The arrests were made after local media provided evidence of widespread harassment and price gouging in recent days at the pedestrian walking zone near the Hoan Kiem (Sword) Lake.
Police said the group, six men and three women with no stable jobs, gathered around the tourist hotspot to polish shoes and sell snacks, but their modus operandi was to coerce unsuspecting foreigners and charge them exorbitant amounts.
Four of the shoe-shiners had been arrested in 2016 and slapped with fines of $100 each for harassing and overcharging foreigners. They returned to their old ways soon, with the fines proving no deterrent.
The young shoe shiners, aged 20 to 30, would wander the area around the Hoan Kiem Lake and chose their “prey” well, typically targeting single tourists or foreign couples.

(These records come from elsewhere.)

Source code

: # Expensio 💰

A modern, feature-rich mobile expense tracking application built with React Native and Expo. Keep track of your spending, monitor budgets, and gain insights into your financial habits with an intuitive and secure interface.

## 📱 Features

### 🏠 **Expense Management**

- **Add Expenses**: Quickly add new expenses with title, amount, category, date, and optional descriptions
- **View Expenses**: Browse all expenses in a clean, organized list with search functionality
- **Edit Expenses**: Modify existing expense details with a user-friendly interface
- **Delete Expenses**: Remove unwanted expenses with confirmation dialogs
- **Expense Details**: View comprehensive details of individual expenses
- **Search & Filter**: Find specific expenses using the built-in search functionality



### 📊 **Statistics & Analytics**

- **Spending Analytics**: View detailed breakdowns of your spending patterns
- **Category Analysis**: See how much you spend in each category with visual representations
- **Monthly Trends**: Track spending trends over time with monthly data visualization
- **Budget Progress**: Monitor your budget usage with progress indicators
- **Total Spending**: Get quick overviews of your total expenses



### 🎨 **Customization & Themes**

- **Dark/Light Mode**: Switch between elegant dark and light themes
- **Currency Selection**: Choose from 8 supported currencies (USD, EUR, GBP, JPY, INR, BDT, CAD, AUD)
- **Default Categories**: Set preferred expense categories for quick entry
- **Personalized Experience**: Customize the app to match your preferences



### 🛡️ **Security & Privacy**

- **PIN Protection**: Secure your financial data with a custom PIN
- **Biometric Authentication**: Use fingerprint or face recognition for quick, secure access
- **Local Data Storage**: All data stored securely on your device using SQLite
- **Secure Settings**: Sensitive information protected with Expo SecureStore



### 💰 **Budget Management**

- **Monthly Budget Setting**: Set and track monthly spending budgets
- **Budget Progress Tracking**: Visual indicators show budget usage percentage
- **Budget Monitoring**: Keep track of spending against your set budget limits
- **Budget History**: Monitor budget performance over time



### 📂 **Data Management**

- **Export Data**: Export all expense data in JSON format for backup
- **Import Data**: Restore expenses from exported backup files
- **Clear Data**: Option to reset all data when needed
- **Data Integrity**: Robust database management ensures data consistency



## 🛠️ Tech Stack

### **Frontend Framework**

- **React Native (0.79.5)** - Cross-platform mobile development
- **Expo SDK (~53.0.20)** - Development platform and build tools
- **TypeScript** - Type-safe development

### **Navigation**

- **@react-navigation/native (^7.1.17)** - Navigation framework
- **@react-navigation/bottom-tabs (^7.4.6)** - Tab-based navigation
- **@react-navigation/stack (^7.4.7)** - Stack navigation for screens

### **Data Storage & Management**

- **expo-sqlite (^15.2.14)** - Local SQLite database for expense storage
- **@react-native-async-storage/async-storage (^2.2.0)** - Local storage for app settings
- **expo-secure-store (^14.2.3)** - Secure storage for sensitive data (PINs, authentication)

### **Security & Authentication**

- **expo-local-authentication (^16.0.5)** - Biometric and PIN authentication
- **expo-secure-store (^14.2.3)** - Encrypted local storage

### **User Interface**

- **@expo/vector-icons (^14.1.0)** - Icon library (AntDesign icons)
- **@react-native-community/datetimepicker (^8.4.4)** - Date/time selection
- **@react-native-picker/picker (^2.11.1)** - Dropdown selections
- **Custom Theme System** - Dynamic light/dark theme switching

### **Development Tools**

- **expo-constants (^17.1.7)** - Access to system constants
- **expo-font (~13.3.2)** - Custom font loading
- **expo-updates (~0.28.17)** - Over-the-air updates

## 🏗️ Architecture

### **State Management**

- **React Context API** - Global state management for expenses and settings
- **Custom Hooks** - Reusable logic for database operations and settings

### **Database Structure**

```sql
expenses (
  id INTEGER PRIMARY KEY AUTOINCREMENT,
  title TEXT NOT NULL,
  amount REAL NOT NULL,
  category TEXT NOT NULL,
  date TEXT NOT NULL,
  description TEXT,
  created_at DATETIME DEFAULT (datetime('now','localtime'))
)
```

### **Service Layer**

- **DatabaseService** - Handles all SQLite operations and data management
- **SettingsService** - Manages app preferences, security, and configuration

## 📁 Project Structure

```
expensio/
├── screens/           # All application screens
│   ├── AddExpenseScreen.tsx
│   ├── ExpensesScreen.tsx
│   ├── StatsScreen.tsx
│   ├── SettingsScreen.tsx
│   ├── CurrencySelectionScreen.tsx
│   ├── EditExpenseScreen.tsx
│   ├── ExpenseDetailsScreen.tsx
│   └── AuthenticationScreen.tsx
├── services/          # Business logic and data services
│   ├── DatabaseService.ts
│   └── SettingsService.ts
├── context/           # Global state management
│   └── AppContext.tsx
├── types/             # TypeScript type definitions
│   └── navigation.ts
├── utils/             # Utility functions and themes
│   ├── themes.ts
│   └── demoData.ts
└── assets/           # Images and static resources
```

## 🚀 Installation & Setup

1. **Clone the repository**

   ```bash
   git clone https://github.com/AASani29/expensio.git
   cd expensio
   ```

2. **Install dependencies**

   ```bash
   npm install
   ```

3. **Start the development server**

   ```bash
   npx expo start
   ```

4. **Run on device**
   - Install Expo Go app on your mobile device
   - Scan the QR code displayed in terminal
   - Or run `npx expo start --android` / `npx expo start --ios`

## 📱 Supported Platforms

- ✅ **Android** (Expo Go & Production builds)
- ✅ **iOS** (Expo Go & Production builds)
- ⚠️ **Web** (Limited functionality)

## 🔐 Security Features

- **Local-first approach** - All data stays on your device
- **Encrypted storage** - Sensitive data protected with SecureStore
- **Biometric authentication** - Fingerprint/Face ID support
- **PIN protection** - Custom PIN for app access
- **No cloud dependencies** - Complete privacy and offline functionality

They would approach a foreign man or woman suddenly, point at their sandals, and all but yank them off the foreigner’s feet. They would polish the footwear and do some minor fixes, like inserting extra insoles or reinforcing the sole, and charge VND400,000 ($17.14) to VND800,000 ($34.29), against the normal prices of VND20,000 for polishing a pair of shoes or VND50,000 for minor repairs.
The gang members would even snatch the tourists’ wallet and take the money, or adopt threatening postures that make the foreigners pay up to avoid further trouble.
Many tourists have shared such stories on social media.
Australian woman Michelle James, who lives in Hanoi, said she was the victim of such a scam.
"A local shoe shiner glued the bottom of my flip flop and then asked me for VND450,000; I could have bought four new pairs for that price. I didn't ask him to do it, he just took off my shoe and started gluing and I kept telling him to stop and he’s like 'It’s okay,'" she told VnExpress International.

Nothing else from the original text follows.